Inilah pernyataan Rancho kepada Prof. Viru ketika pemakaman Joy Lobo, mahasiswa gantung diri di kamarnya akibat karyanya yang tidak dihargai oleh sang professor dalam film “3 Idiot”. Sang professor begitu saklek sehingga kretaivitas mahasiswa dalam film tersebut terbunuh. Mereka hanya diangggap subyek dari pendidikan yang tak memberi ruang untuk berekspresi. Pendidikan yang hanya menjadikan siswa sebagai baskom ilmu pengetahuan, bukan pembebasan atau pencerahan.

Sepenggal cerita daalam film “3 Idiot” ini ternyata bisa menggambarkan ganasnya dunia pendiidikan di tanah air. Apalagi kalau bukan mesin pembunuh bernama ujian nasional (UN) yang hasil akhirnya sangat menentukan “masa depan” sang siswa. Perjuangan selama tiga tahun hanya ditentukan sehari tanpa melihat proses yang sebelumnya dilakukan. Paling mudah bisa dikatakan, “apa kata dunia jika tidak lulus UN?”

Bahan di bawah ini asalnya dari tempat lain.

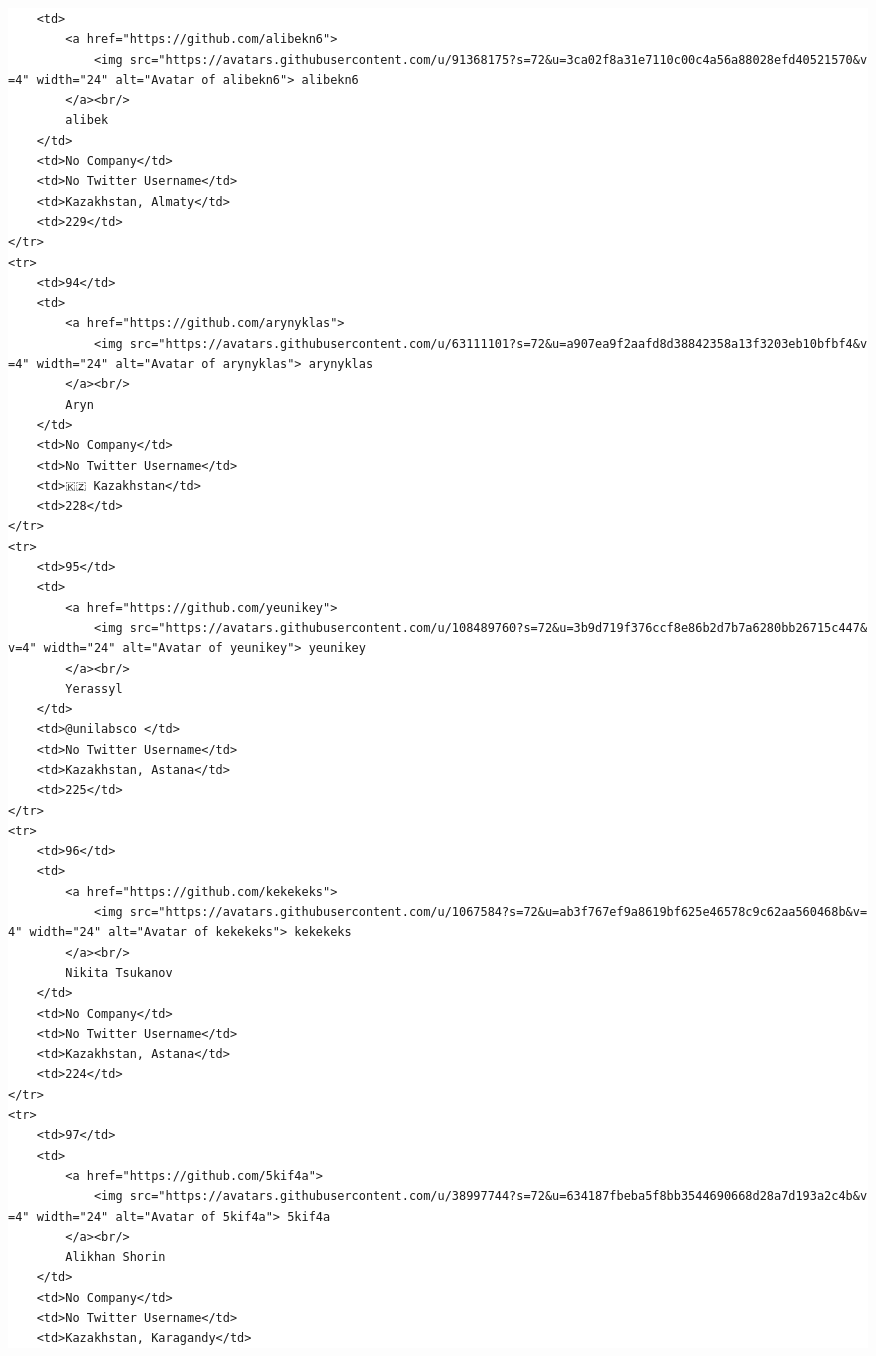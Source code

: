 		<td>
			<a href="https://github.com/alibekn6">
				<img src="https://avatars.githubusercontent.com/u/91368175?s=72&u=3ca02f8a31e7110c00c4a56a88028efd40521570&v=4" width="24" alt="Avatar of alibekn6"> alibekn6
			</a><br/>
			alibek
		</td>
		<td>No Company</td>
		<td>No Twitter Username</td>
		<td>Kazakhstan, Almaty</td>
		<td>229</td>
	</tr>
	<tr>
		<td>94</td>
		<td>
			<a href="https://github.com/arynyklas">
				<img src="https://avatars.githubusercontent.com/u/63111101?s=72&u=a907ea9f2aafd8d38842358a13f3203eb10bfbf4&v=4" width="24" alt="Avatar of arynyklas"> arynyklas
			</a><br/>
			Aryn
		</td>
		<td>No Company</td>
		<td>No Twitter Username</td>
		<td>🇰🇿 Kazakhstan</td>
		<td>228</td>
	</tr>
	<tr>
		<td>95</td>
		<td>
			<a href="https://github.com/yeunikey">
				<img src="https://avatars.githubusercontent.com/u/108489760?s=72&u=3b9d719f376ccf8e86b2d7b7a6280bb26715c447&v=4" width="24" alt="Avatar of yeunikey"> yeunikey
			</a><br/>
			Yerassyl
		</td>
		<td>@unilabsco </td>
		<td>No Twitter Username</td>
		<td>Kazakhstan, Astana</td>
		<td>225</td>
	</tr>
	<tr>
		<td>96</td>
		<td>
			<a href="https://github.com/kekekeks">
				<img src="https://avatars.githubusercontent.com/u/1067584?s=72&u=ab3f767ef9a8619bf625e46578c9c62aa560468b&v=4" width="24" alt="Avatar of kekekeks"> kekekeks
			</a><br/>
			Nikita Tsukanov
		</td>
		<td>No Company</td>
		<td>No Twitter Username</td>
		<td>Kazakhstan, Astana</td>
		<td>224</td>
	</tr>
	<tr>
		<td>97</td>
		<td>
			<a href="https://github.com/5kif4a">
				<img src="https://avatars.githubusercontent.com/u/38997744?s=72&u=634187fbeba5f8bb3544690668d28a7d193a2c4b&v=4" width="24" alt="Avatar of 5kif4a"> 5kif4a
			</a><br/>
			Alikhan Shorin
		</td>
		<td>No Company</td>
		<td>No Twitter Username</td>
		<td>Kazakhstan, Karagandy</td>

Fani Wijaya, siswa kelas 3 di sebuah SMP di depok ini terus dilanda kegamangan sembari hari yang menentukan, pengumuman hasil UN. Barangkali, akibat tidak tahan dengan tekanan di pikiran, Fani pun nekad meniru apa yang dilakukan Joy Lobo. Ia memutuskan mengakhiri hidupnya di selembar kain yang mencekik lehernya pada Sabtu 18 Mei 2013. Sebelumnya, pada 4 April 2013, seorang siswa SMK di Brebes Jawa Tengah melakukan hal sama akibat stres akan menghadapi UN. Sungguh tragis jika tragedi ini benar-benar karena UN yang sangat menghantui setiap siswa kelas 3 SMP dan SMU/SMK.

“Ternyata UN berdampak negatif, menghilangkan kehidupan siswa,” ujar Ketua Komisi Nasional Perlindungan Anak Arist Merdeka Sirait.

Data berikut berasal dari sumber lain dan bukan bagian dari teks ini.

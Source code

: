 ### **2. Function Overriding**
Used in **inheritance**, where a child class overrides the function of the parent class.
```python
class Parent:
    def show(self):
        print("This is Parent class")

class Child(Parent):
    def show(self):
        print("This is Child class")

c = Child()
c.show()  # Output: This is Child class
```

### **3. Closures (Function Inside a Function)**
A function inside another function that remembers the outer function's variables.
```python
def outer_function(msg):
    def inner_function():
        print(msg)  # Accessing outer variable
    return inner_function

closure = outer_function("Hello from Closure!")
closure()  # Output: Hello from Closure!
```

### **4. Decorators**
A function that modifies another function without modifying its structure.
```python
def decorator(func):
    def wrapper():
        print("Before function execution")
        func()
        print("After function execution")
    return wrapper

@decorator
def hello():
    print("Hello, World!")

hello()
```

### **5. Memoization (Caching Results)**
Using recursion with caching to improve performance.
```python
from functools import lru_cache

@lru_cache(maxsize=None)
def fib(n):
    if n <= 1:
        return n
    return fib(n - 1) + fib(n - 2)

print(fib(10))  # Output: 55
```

Pada 2010, siswa SMA 1 Pancasila, Wonogiri Virginia Endah menenggak cairan pengharum ruangan setelah dia dinyatakan tidak lulus UN. Nyawanya tertolong karena sang nenek mengetahui sehingga bisa segera dibawa ke rumah sakit. Wahyu Ningsih, siswa SMKN 3 Jambi meregang nyawa setelah minum racun pestisida akibat tidak lulus UN. Padahal riwayat pendidikan Wahyu Ningsih selama sekolah sangat bagus, jadi salah satu siswa berprestasi. Namun, hasil UN harus mengubur semua cita-citanya yang membuatnya harus mengakhiri hidupnya pula.

Di sisi lain, Menteri Pendidikan dan Kebudayaan M Nuh pernah menyatakan, siswa yang melakukan bunuh diri tersebut jangan selalu dikaitkan dengan UN. Bisa juga akibat masalah lain yang membuat mereka tertekan dan bunuh diri. Namun, faktanya, mereka yang bunuh diri tersebut sebelumnya tertekan dan ketakutan dengan UN.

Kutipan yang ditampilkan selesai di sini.